Your goal
In the entries below, find each line bearing the string "align" and copy it.

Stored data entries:
- Opening Delimiter -
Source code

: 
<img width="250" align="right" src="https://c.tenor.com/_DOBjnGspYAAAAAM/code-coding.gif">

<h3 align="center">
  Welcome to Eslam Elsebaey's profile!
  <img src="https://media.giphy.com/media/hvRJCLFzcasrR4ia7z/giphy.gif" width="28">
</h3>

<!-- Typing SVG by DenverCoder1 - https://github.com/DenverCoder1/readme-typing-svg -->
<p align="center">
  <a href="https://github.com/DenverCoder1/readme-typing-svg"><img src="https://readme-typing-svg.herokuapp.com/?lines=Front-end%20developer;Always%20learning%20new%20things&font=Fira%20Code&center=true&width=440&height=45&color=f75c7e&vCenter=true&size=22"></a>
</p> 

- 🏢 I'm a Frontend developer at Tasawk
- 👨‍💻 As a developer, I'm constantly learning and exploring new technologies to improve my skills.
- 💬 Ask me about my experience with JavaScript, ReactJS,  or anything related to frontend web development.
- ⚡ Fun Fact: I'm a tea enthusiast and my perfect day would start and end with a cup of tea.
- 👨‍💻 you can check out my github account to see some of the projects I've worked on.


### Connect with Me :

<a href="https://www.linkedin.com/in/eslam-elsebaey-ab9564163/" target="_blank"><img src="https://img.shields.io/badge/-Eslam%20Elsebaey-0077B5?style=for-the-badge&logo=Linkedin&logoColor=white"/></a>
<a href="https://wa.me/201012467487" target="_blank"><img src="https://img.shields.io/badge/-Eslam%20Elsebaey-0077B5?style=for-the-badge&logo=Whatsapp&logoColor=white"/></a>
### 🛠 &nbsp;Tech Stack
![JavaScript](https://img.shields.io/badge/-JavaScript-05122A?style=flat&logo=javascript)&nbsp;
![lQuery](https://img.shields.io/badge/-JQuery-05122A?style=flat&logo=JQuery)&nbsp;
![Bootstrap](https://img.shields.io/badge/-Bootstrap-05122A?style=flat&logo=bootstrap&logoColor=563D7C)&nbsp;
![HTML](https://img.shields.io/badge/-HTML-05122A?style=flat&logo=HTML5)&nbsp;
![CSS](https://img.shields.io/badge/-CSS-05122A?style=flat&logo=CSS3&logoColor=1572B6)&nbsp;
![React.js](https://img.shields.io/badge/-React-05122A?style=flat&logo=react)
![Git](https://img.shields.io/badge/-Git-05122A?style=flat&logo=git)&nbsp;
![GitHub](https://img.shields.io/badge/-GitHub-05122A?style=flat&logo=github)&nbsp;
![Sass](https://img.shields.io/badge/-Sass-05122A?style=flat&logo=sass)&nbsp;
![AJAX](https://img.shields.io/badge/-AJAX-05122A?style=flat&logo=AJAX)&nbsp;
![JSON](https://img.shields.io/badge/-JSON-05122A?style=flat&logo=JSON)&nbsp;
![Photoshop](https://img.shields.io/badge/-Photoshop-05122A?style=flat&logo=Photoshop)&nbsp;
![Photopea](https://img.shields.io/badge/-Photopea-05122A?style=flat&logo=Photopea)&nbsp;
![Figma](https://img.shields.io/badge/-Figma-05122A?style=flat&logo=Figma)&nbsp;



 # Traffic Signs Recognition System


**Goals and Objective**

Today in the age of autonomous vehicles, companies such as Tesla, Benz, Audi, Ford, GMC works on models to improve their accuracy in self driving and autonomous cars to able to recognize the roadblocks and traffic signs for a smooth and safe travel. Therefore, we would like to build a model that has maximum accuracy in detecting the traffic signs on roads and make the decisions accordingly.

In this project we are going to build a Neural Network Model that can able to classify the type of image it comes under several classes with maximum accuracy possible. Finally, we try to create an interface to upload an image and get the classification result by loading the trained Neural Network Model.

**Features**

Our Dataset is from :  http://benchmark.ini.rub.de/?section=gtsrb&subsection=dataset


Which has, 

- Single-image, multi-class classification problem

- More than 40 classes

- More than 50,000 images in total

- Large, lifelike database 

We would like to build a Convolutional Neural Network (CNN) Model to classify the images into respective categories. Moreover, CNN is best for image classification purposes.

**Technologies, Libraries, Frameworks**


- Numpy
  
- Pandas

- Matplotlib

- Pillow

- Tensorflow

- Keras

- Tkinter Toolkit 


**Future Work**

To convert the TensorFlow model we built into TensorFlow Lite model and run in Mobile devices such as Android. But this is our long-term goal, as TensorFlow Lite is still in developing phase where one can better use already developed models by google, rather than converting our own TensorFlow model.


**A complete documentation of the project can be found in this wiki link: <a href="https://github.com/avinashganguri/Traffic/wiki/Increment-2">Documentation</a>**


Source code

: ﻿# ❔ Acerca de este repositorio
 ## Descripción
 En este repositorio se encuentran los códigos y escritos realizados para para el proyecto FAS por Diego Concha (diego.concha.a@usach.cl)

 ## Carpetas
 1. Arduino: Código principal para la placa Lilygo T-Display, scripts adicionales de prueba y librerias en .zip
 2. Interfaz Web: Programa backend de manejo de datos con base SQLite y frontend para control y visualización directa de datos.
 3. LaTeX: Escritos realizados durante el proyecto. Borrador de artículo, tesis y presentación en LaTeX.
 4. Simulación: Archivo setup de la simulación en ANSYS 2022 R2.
- Closing Delimiter -
Finished exercise
<img width="250" align="right" src="https://c.tenor.com/_DOBjnGspYAAAAAM/code-coding.gif">
<h3 align="center">
<p align="center">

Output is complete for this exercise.